Starting with Scottie Pippen, Paul Pierce was just more of a leader. Pippen is a 6-time NBA champion and always looked good on the court. He was also playing with the “Greatest Of All Time” himself, Michael Jordan. He was an expert at making everyone on the roster significantly better than they really were. We see this when Pippen headed to Portland at an older age, and was so washed up that he became a scrub. Paul Pierce was on a super-team with the Boston Celtics, but he was the leader of his. To add on, he still won a championship. If Paul Pierce played with Michael Jordan, I guarantee he wins championships, and a LOT more than he has.
John Havlicek is also a relatively underrated player. Just remember he averaged 20 points per game, is an 8-time champion, and won an NBA Finals MVP. However, Paul Pierce is better. When Havlicek was in the NBA, there were only a dozen or so teams in the league. Given he also had a top five all-time player in Bill Russell on his team, the titles really mean a ton less. For Pierce, he had to outplay 29 other teams, and he did so when the league was competitive enough to have at least six to even 10 teams competing for the championship. And he found a way to win. The all-time great Dominique Wilkins falls under a similar category to Pierce, but Pierce is more accomplished.
Kevin Durant has been and still is a top three player in the league over the past decade and right now. He is 6’10” with a 7-foot wingspan and can still pull up and shoot beyond 30 feet exceptionally well. However, not only is Paul Pierce better than him from a historical standpoint right now, he will always be. This is because Kevin Durant made perhaps the weakest move in sports history.
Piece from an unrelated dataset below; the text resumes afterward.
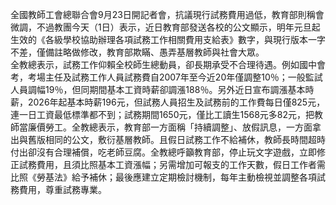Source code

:全國教師工會總聯合會9月23日開記者會，抗議現行試務費用過低，教育部則稱會微調，不過教團今天（1日）表示，近日教育部發送各校的公文顯示，明年元旦起生效的《各級學校協助辦理各項試務工作相關費用支給表》數字，與現行版本一字不差，僅備註略做修改，教育部欺瞞、愚弄基層教師與社會大眾。                       全教總表示，試務工作仰賴全校師生總動員，卻長期承受不合理待遇。例如國中會考，考場主任及試務工作人員試務費自2007年至今近20年僅調整10％；一般監試人員調幅19％，但同期間基本工資時薪卻調漲188％。另外近日宣布調漲基本時薪，2026年起基本時薪196元，但試務人員招生及試務前的工作費每日僅825元，連一日工資最低標準都不到；試務期間1650元，僅比工讀生1568元多82元，把教師當廉價勞工。全教總表示，教育部一方面稱「持續調整」、放假訊息，一方面拿出與舊版相同的公文，敷衍基層教師。且假日試務工作不給補休，教師長時間超時付出卻沒有合理補償，吃老師豆腐。全教總呼籲教育部，停止玩文字遊戲，立即修正試務費用，且須比照基本工資漲幅；另需增加可報支的工作天數，假日工作者需比照《勞基法》給予補休；最後應建立定期檢討機制，每年主動檢視並調整各項試務費用，尊重試務專業。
He joined a 73-9 Golden State Warriors team with the reigning 2-time MVP, Stephen Curry. Let’s also not forget that the Warriors were the team that knocked Durant out of the playoffs this past season with the Oklahoma City Thunder because he waited too long to get aggressive. I don’t care how many titles Durant ends up with. Chances are, the Warriors would have won a couple of championships without him had he signed elsewhere. For that reason alone, Durant cannot prove to me he is better regardless of how well he does and will stay in his current spot.
Paul Pierce in front of Elgin Baylor as well? The answer is yes, and here is why. Pierce came as close as you can get to Elgin’s 11 All-Star game appearances, making it to the big game 10 times. Given Pierce played in the league during a far more competitive era, with stars such as Kobe Bryant and Tim Duncan, it’s safe to say that Pierce would have made many more than 11 appearances in the All-Star game had he played in a much less competitive 1970’s NBA. To go on, Elgin Baylor could not even win a title in what was supposed to be “his era.” Not only did Paul Pierce win a championship, he also was the NBA Finals MVP, meaning he made a bigger impact than anyone else in the series. He also did it in a league with Kobe Bryant, Tim Duncan, a young LeBron James, etc. No disrespect to Baylor, but he could not even beat the 70’s Hawks. We all know that should have been easy. Pierce is better, and he is better than all but four.